Letters from the Junta

Ezekiel Black

cover art by Stanley Bermudez

 

ISBN  978-1-949966-24-4     82 pages        $15.00

 

“The missives in Ezekiel Black’s Letters from the Junta arrive from ‘a world called elsewhere’ that nevertheless looks eerily familiar: dystopian, pre-apocalyptic. The body politic is sick, and the mad military leader narrating these poems is its demented head of state. Not a Maximus but a ‘co-lossus’ of sorts, his letters are feverish and fraught and sometimes elegant. We cannot look away as he steps forward to ‘sing for / crisis once again.’”

—Brian Henry

 

“Ezekiel Black is a curator/surgeon/collagist of the metaphysics of language. Letters from the Junta often takes up the verbage of nationhood and its incumbent myths, but rather than simply admonishing or affirming, Black unveils the multiverse of syntaxes alive in such utterances. What is born on each page is a stunning bricolage of speech’s unconsidered quarks. Prepare to be dazzled.”

—Kyle McCord

 

“Ezekiel Black’s Letters from the Junta explores the intricacies of suffering and hope, with a sparse and concise language that elucidates politics, art, war, and the intersections of our humanity.”

—John Gosslee

Ezekiel Black is a Senior Lecturer of English at The University of North Georgia and edits the audio journal for experimental poetry Pismire (pismirepoetry.org). He attended the University of Massachusetts Amherst, where he received an mfa in Creative Writing. His poetry and reviews have appeared in Verse, Sonora Review, Tarpaulin Sky, Drunken Boat, CutBank, Columbia: A Journal of Literature and Art, boaat Press, inter|rupture, Denver Quarterly, Fjords, and elsewhere. He lives in Greater Atlanta with his wife and daughter.

 

 

 

 

 

 

 

 

 

 

 

Stanley Bermudez is a visual artist currently living and working in Athens, Georgia. Bermudez was born in New Orleans but was raised in Maracaibo, Venezuela. In 1990, he received a bfa from Sam Huston State University, Texas, and in 2000, he received an mfa from Radford University, Virginia. Since 1990, Bermudez has been concentrating on painting.

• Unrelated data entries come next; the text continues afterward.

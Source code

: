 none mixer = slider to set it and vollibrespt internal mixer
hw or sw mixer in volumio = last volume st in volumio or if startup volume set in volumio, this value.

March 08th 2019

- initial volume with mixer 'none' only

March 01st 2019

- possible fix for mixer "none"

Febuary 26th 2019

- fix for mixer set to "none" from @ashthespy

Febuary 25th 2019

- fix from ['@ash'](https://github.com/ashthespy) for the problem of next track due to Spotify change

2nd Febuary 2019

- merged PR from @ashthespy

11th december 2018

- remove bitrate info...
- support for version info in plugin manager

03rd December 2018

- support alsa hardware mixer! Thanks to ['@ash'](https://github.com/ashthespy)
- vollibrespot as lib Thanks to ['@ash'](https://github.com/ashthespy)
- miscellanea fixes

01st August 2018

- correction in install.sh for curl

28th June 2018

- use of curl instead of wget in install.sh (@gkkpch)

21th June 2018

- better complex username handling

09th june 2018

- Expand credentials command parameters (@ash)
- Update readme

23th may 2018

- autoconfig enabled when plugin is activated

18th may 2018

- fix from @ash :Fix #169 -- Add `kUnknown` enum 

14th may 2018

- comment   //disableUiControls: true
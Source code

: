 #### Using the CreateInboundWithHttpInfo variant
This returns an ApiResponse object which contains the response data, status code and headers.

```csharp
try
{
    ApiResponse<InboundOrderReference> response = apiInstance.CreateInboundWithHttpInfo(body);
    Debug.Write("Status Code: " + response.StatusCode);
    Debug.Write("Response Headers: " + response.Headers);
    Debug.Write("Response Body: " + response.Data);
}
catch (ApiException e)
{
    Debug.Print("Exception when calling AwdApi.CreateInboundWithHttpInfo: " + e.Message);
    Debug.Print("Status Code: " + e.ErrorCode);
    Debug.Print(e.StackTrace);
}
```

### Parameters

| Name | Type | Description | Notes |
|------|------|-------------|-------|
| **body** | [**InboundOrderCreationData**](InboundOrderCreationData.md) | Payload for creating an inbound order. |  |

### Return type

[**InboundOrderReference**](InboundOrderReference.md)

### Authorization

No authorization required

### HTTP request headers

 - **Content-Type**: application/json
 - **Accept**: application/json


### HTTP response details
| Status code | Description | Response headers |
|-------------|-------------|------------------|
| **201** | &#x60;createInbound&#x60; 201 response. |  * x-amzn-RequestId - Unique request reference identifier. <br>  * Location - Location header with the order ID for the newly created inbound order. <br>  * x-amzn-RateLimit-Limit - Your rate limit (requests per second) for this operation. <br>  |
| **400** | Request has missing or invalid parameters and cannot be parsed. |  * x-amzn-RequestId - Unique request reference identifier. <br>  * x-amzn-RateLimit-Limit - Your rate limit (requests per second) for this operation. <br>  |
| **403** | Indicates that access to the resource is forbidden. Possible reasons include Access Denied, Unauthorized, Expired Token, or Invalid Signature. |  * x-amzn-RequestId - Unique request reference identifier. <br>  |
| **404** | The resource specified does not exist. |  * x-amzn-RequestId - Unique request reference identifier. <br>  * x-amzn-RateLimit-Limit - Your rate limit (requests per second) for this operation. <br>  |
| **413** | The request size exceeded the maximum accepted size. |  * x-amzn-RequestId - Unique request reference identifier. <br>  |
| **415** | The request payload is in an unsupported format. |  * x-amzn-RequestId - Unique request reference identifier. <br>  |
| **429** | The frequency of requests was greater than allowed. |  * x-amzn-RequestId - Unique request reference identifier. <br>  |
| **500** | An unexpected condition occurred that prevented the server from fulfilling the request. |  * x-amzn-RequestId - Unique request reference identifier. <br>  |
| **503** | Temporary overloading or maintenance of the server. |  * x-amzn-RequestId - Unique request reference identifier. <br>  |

Fidel Castro’s portrait is part of the Continuity series, a set of Pop-art/Op-art portraits of members of his family, people in American and Latin American history, and people in American and Venezuelan popular culture. Bermudez works with acrylics on canvas, using a hard edge approach that does not blend any colors. Bermudez’s use of vibrant colors comes from his childhood in Venezuela.